Forwarding Data to a Destination VHS for Long-Term Storage
To use a destination VHS as a long-term storage solution, set its minimum retention period to a value greater than that of the source VHS. This allows the destination VHS to serve as a long-term historian while the source VHS can be configured to meet local needs.
One of the required configuration keywords of a VHS is its minimum retention period (MINIMUM_EXPIRE_DAYS). This sets the minimum number of days data is stored in the VHS. Points also have a retention property (Keep values within last) that specifies the period of time (in number of days) prior to now that CygNet will keep data points in the VHS. If both options are active, the longer of the two retention periods will take precedence.
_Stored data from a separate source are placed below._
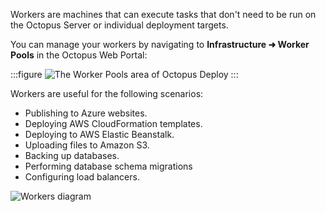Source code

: Workers are machines that can execute tasks that don't need to be run on the Octopus Server or individual deployment targets.

You can manage your workers by navigating to **Infrastructure ➜ Worker Pools** in the Octopus Web Portal:

:::figure
![The Worker Pools area of Octopus Deploy](/docs/img/shared-content/concepts/images/worker-pools.png)
:::

Workers are useful for the following scenarios:

- Publishing to Azure websites.
- Deploying AWS CloudFormation templates.
- Deploying to AWS Elastic Beanstalk.
- Uploading files to Amazon S3.
- Backing up databases.
- Performing database schema migrations
- Configuring load balancers.

![Workers diagram](/docs/img/shared-content/concepts/images/workers-diagram-img.png)
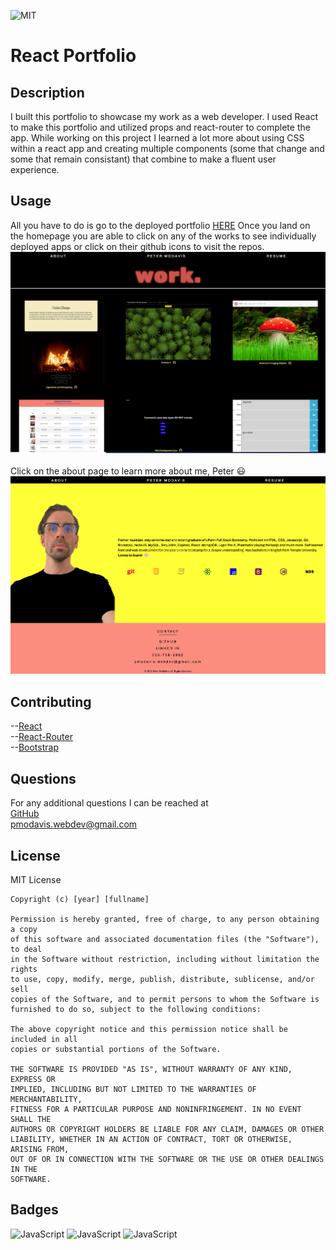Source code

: ![MIT](https://img.shields.io/badge/LICENSE-MIT-green)

# React Portfolio

## Description

I built this portfolio to showcase my work as a web developer. I used React to make this portfolio and utilized props and react-router to complete the app. While working on this project I learned a lot more about using CSS within a react app and creating multiple components (some that change and some that remain consistant) that combine to make a fluent user experience.

## Usage

All you have to do is go to the deployed portfolio [HERE]()
Once you land on the homepage you are able to click on any of the works to see individually deployed apps or click on their github icons to visit the repos.
![homepage](./public/images/homepage.png)
<br/>
<br/>
Click on the about page to learn more about me, Peter 😃
<br/>
![about](./public/images/about.png)

## Contributing

--[React](https://reactjs.org/)</br>
--[React-Router](https://reactrouter.com/)</br>
--[Bootstrap](https://getbootstrap.com/)

## Questions

For any additional questions I can be reached at </br>[GitHub](https://github.com/PeterMoDavis)</br> pmodavis.webdev@gmail.com

## License

MIT License

    Copyright (c) [year] [fullname]

    Permission is hereby granted, free of charge, to any person obtaining a copy
    of this software and associated documentation files (the "Software"), to deal
    in the Software without restriction, including without limitation the rights
    to use, copy, modify, merge, publish, distribute, sublicense, and/or sell
    copies of the Software, and to permit persons to whom the Software is
    furnished to do so, subject to the following conditions:

    The above copyright notice and this permission notice shall be included in all
    copies or substantial portions of the Software.

    THE SOFTWARE IS PROVIDED "AS IS", WITHOUT WARRANTY OF ANY KIND, EXPRESS OR
    IMPLIED, INCLUDING BUT NOT LIMITED TO THE WARRANTIES OF MERCHANTABILITY,
    FITNESS FOR A PARTICULAR PURPOSE AND NONINFRINGEMENT. IN NO EVENT SHALL THE
    AUTHORS OR COPYRIGHT HOLDERS BE LIABLE FOR ANY CLAIM, DAMAGES OR OTHER
    LIABILITY, WHETHER IN AN ACTION OF CONTRACT, TORT OR OTHERWISE, ARISING FROM,
    OUT OF OR IN CONNECTION WITH THE SOFTWARE OR THE USE OR OTHER DEALINGS IN THE
    SOFTWARE.

## Badges

![JavaScript](https://img.shields.io/badge/Javascript-66.1%25-yellow)
![JavaScript](https://img.shields.io/badge/CSS-12.2%25-red)
![JavaScript](https://img.shields.io/badge/HTML-21.7%25-green)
With destination services, the minimum retention is useful for setting the retention of the destination site to a period longer than that of the source site. For example, the field office may need history values as far back as one year (365 days) but the corporate office may want to keep data for four years. As such, the destination VHS at the corporate office can be configured for a minimum retention of 1460 days.
Data Forwarding Considerations
- The VHS is the only service with Data Forwarding.
- The source VHS pushes data to the destination VHS in compressed blocks. Up to three separate destination services can be specified. The destination VHS may be on the same host server or on a different host server.
- A destination service can be any VHS on any Domain ID, including the same Domain ID as the source service.
- Both the source VHS and the destination VHS are live sources of data. Either source can be accessed for data display, trending, reports, etc. Typically the source VHS is configured and used for local data needs. The destination VHS is used for long-term storage and corporate reporting.
- Unlike replicated services, a destination VHS receiving forwarded data is not read-only. A user’s ability to read/write depends on the security of the destination VHS.
- Only data added to a VHS after Data Forwarding is started is pushed to the destination VHS. To backfill the destination VHS you must use the VHS Import/Export Utility.
- Data deleted from the source VHS using the VHS Data Thinner Utility, will also be deleted from the destination VHS.
In a multi-host environment, CygNet Software recommends that a destination VHS only receive data forwarded from a single source to ease recovery in case of a service failure. If the source VHS fails, the data files from the destination service can be copied into the source service’s folder. If two source services are forwarding data to the same destination VHS and one of the source services fails, you would have to export the data from the destination service back to the source service. This is a more time consuming task.
Data Forwarding and Redundancy
Both the active and standby VHS in a Redundancy server pair can be configured for VHS data forwarding. This allows an active service in a redundancy pair to forward data to another destination VHS keeping both services in sync. While this configuration allows the standby VHS in the redundancy pair to be configured for data forwarding, forwarding will be ignored and no data will be pushed unless the VHS is the active service of the pair.